Wednesday, February 25, 2015

Some Kind of Dispute

As he sat there and thought about his family, tears came to his eyes. Watching them being slaughtered in his own living room was the most gruesome and yet most paralyzing event that his eyes had ever been a witness to. He was the only one in his family that was left alive…if that’s what you want to call it. Making funeral arrangements for his younger brothers and sisters was something that he never thought that he would have to do. But this is war. Everything was different now. The playground in which his younger siblings used to play in was now an unmarked grave for those who got lost somewhere in the crossfire. The market that his mother used to shop at everyday was now deserted and riddled with bullet holes. As he walked around his home town, he could almost hear his friends talking to him. He could almost smell the smoke that came out of his father’s pipe. He could almost see things the way that they used to be. But then he realizes that things can’t go back to the way they were.

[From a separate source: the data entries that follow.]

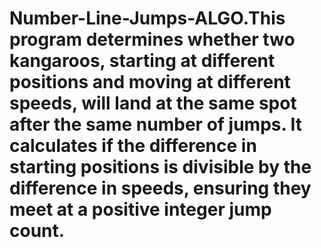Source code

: # Number-Line-Jumps-ALGO.This program determines whether two kangaroos, starting at different positions and moving at different speeds, will land at the same spot after the same number of jumps. It calculates if the difference in starting positions is divisible by the difference in speeds, ensuring they meet at a positive integer jump count.
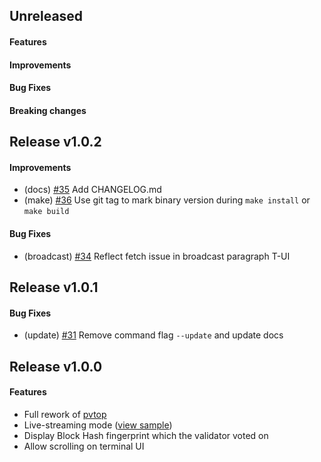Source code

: <!--
Templates:

## Unreleased

#### Features

#### Improvements

#### Bug Fixes

#### Breaking changes
-->

## Unreleased

#### Features

#### Improvements

#### Bug Fixes

#### Breaking changes

## Release v1.0.2

#### Improvements
- (docs) [#35](https://github.com/bcdevtools/consvp/pull/35) Add CHANGELOG.md
- (make) [#36](https://github.com/bcdevtools/consvp/pull/36) Use git tag to mark binary version during `make install` or `make build`

#### Bug Fixes
- (broadcast) [#34](https://github.com/bcdevtools/consvp/pull/34) Reflect fetch issue in broadcast paragraph T-UI

## Release v1.0.1

#### Bug Fixes
- (update) [#31](https://github.com/bcdevtools/consvp/pull/31) Remove command flag `--update` and update docs

## Release v1.0.0

#### Features
- Full rework of [pvtop](https://github.com/blockpane/pvtop)
- Live-streaming mode ([view sample](https://cvp.bcdev.tools/pvtop/sample-chain-1_AAAAAAAAAAAAAAAAAAAAAAAAAAAAAAAAAAAAAAAAAAAAAAAAAAAAAAAAAAAAAAAA))
- Display Block Hash fingerprint which the validator voted on
- Allow scrolling on terminal UI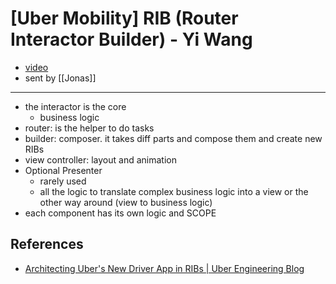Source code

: # [Uber Mobility] RIB (Router Interactor Builder) - Yi Wang

- [video](https://www.youtube.com/watch?v=Q5cTT0M0YXg)
- sent by [[Jonas]]

---

- the interactor is the core
  - business logic
- router: is the helper to do tasks
- builder: composer. it takes diff parts and compose them and create new RIBs
- view controller: layout and animation
- Optional Presenter
  - rarely used
  - all the logic to translate complex business logic into a view or the other way around (view to business logic)
- each component has its own logic and SCOPE

## References

- [Architecting Uber's New Driver App in RIBs \| Uber Engineering Blog](https://eng.uber.com/driver-app-ribs-architecture/)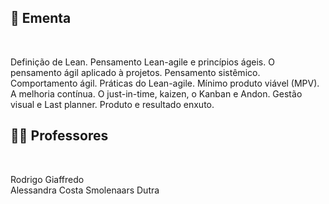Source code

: ## :memo: Ementa

</br>

Definição de Lean. Pensamento Lean-agile e princípios ágeis. O pensamento ágil aplicado à projetos.
Pensamento sistêmico. Comportamento ágil. Práticas do Lean-agile. Mínimo produto viável (MPV). A
melhoria contínua. O just-in-time, kaizen, o Kanban e Andon. Gestão visual e Last planner. Produto e
resultado enxuto.

## :man_teacher: Professores

</br>

Rodrigo Giaffredo
<br/>
Alessandra Costa Smolenaars Dutra
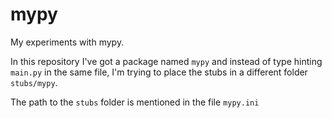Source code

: # mypy
My experiments with mypy.

In this repository I've got a package named `mypy` and instead of type hinting `main.py` in the same file, I'm trying to place the stubs in a different folder `stubs/mypy`.

The path to the `stubs` folder is mentioned in the file `mypy.ini`


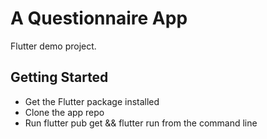 # A Questionnaire App

Flutter demo project.

## Getting Started

- Get the Flutter package installed
- Clone the app repo
- Run flutter pub get && flutter run from the command line
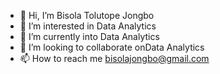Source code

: - 👋 Hi, I’m Bisola Tolutope Jongbo
- 👀 I’m interested in Data Analytics
- 🌱 I’m currently into Data Analytics
- 💞️ I’m looking to collaborate onData Analytics
- 📫 How to reach me bisolajongbo@gmail.com

<!---
bestjay-design/bestjay-design is a ✨ special ✨ repository because its `README.md` (this file) appears on your GitHub profile.
You can click the Preview link to take a look at your changes.
--->
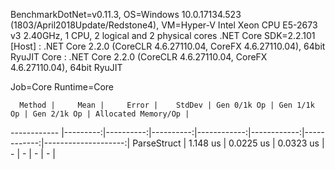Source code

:
BenchmarkDotNet=v0.11.3, OS=Windows 10.0.17134.523 (1803/April2018Update/Redstone4), VM=Hyper-V
Intel Xeon CPU E5-2673 v3 2.40GHz, 1 CPU, 2 logical and 2 physical cores
.NET Core SDK=2.2.101
  [Host] : .NET Core 2.2.0 (CoreCLR 4.6.27110.04, CoreFX 4.6.27110.04), 64bit RyuJIT
  Core   : .NET Core 2.2.0 (CoreCLR 4.6.27110.04, CoreFX 4.6.27110.04), 64bit RyuJIT

Job=Core  Runtime=Core  

      Method |     Mean |     Error |    StdDev | Gen 0/1k Op | Gen 1/1k Op | Gen 2/1k Op | Allocated Memory/Op |
------------ |---------:|----------:|----------:|------------:|------------:|------------:|--------------------:|
 ParseStruct | 1.148 us | 0.0225 us | 0.0323 us |           - |           - |           - |                   - |
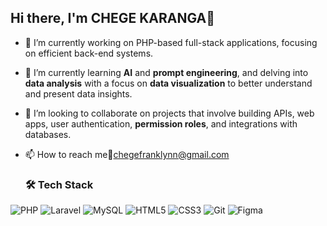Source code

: ## Hi there, I'm CHEGE KARANGA👋

- 🔭 I’m currently working on PHP-based full-stack applications, focusing on efficient back-end systems.
- 🌱 I’m currently learning  **AI** and **prompt engineering**, and delving into **data analysis** with a focus on **data visualization** to better understand and present data insights.
- 👯 I’m looking to collaborate on projects that involve building APIs, web apps, user authentication, **permission roles**, and integrations with databases.
  
- 📫 How to reach me📧chegefranklynn@gmail.com

  ### 🛠 Tech Stack

![PHP](https://img.shields.io/badge/PHP-777BB4?style=for-the-badge&logo=php&logoColor=white)
![Laravel](https://img.shields.io/badge/Laravel-FF2D20?style=for-the-badge&logo=laravel&logoColor=white)
![MySQL](https://img.shields.io/badge/MySQL-4479A1?style=for-the-badge&logo=mysql&logoColor=white)
![HTML5](https://img.shields.io/badge/HTML5-E34F26?style=for-the-badge&logo=html5&logoColor=white)
![CSS3](https://img.shields.io/badge/CSS3-1572B6?style=for-the-badge&logo=css3&logoColor=white)
![Git](https://img.shields.io/badge/Git-F05032?style=for-the-badge&logo=git&logoColor=white)
![Figma](https://img.shields.io/badge/Figma-F24E1E?style=for-the-badge&logo=figma&logoColor=white)



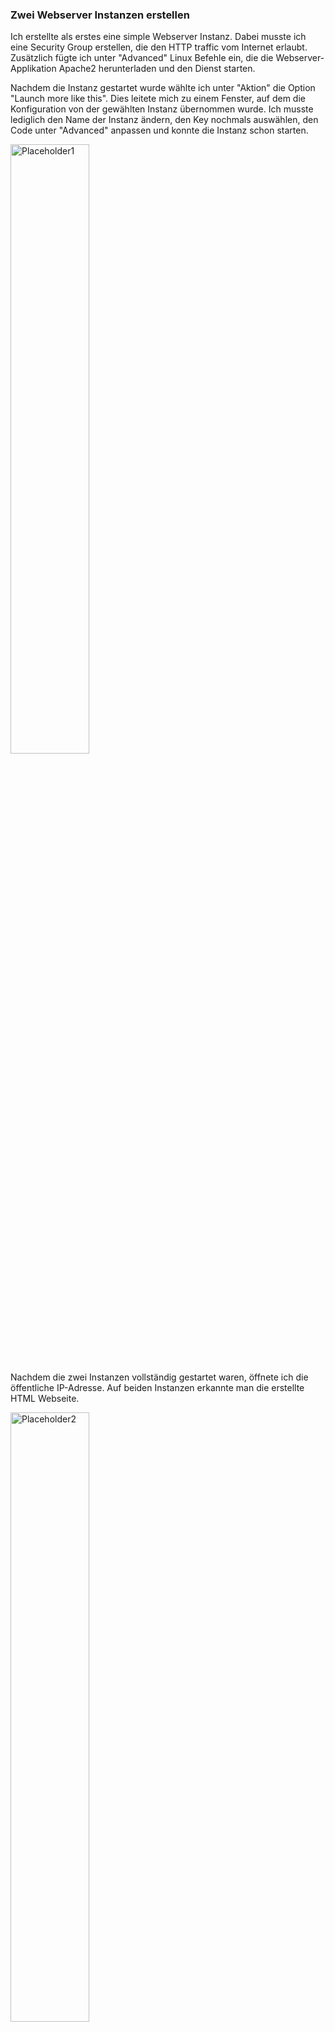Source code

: ### Zwei Webserver Instanzen erstellen
Ich erstellte als erstes eine simple Webserver Instanz. Dabei musste ich eine Security Group erstellen, die den HTTP traffic vom Internet erlaubt. Zusätzlich fügte ich unter "Advanced" Linux Befehle ein, die die Webserver-Applikation Apache2 herunterladen und den Dienst starten. 

Nachdem die Instanz gestartet wurde wählte ich unter "Aktion" die Option "Launch more like this". Dies leitete mich zu einem Fenster, auf dem die Konfiguration von der gewählten Instanz übernommen wurde. Ich musste lediglich den Name der Instanz ändern, den Key nochmals auswählen, den Code unter "Advanced" anpassen und konnte die Instanz schon starten. 

<img width=50% height=50% alt="Placeholder1" src="https://github.com/user-attachments/assets/284d8e14-70fe-4b9d-9f0f-9a9a12e3802c">

Nachdem die zwei Instanzen vollständig gestartet waren, öffnete ich die öffentliche IP-Adresse. Auf beiden Instanzen erkannte man die erstellte HTML Webseite. 

<img width=50% height=50% alt="Placeholder2" src="https://github.com/user-attachments/assets/bf629eb6-4d3c-45be-b6f6-f81d5dd623e8">

### Load Balancer erstellen
Unter "Load Balancers" wählte ich die Option Application Load Balancer. Dieser kann HTTP(S) Anfragen effizient und intelligent verarbeiten. 

<img width=50% height=50% alt="Placeholder3" src="https://github.com/user-attachments/assets/b147ed44-c86b-453c-80df-6e065d845572">

Als nächstes wählte ich den "target type" "Instances" und setzte den Namen fest. 

<img width=50% height=50% alt="Placeholder4" src="https://github.com/user-attachments/assets/0f278ffd-576f-43de-965c-6a4d656e0052">

Hier unter "Register targets" muss ich die erstellten Instanzen auswählen. 

<img width=50% height=50% alt="Placeholder5" src="https://github.com/user-attachments/assets/ddc34725-b790-4d29-b719-c04bbc0a0abe">

Das hier ist die Übersicht von der **Target Group**. Eine Target Group empfängt den einkommenden definierten traffic und leitet ihn an die dementsprechenden Instanzen weiter. In diesem Fall ist es HTTP also Port 80. 

<img width=50% height=50% alt="Placeholder6" src="https://github.com/user-attachments/assets/fa0bae07-0ac8-4273-809d-1e2e0474483f">

Um die Load Balancer Konfiguration abzuschliessen muss die Target Group nur noch dem Load Balancer hinzugefügt werden. Dieser ist nach einigen Minuten bereit. 

<img width=50% height=50% alt="Placeholder7" src="https://github.com/user-attachments/assets/fcd10ab8-539f-48f7-98a2-9daee02a5a79">

Das Beweisvideo ist hier auf der Repo hochgeladen. Da ich das Lab beenden muss, wird alles gelöscht. 

---

[Beweis Video](https://github.com/user-attachments/assets/74646616-6807-4a59-8b70-e4312b772e75)

---

### Fazit
Ein Load Balancer ist sehr effektiv. Jetzt da ich weiss, wie dieser funktioniert und aufgesetzt wird, bin ich gespannt, wie es weiter geht.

Even if the war ended, that wouldn't bring back his mother’s smile or the sound of his sister’s voice. But all that everyone else knows is that there is some kind of dispute going on in the Middle East. We hear about snipers and the military but we don’t hear the cries of orphans. We watch videos of bombing attacks and learn about the newest technology that could kill everything in a five mile radius, but we don’t see the bloodshed of the innocent. As the shelters fill up, it seems as though more bombing takes place and more people are killed that had nothing to do with the war. Maybe we should focus on trying to rebuild the lives that we have shattered instead of destroying more lives. We hear about all the soldiers that we lose in a war but they get a proper burial and we don’t pay any attention to the four year old who is starving to death on a dirt road in Syria because he lost his parents when his city was attacked. War has always been a part of history and the innocent are always the ones who suffer the most. But the worst part is that when the war ends, they are left to clean up a mess that others created. 


1 comment:

  1. You are right--we are so removed from what's really going on...we hear news stories in passing but are not really affected. I can't imagine this violent and conflicted life being my day to day reality. For it to be my little boy's would break my heart.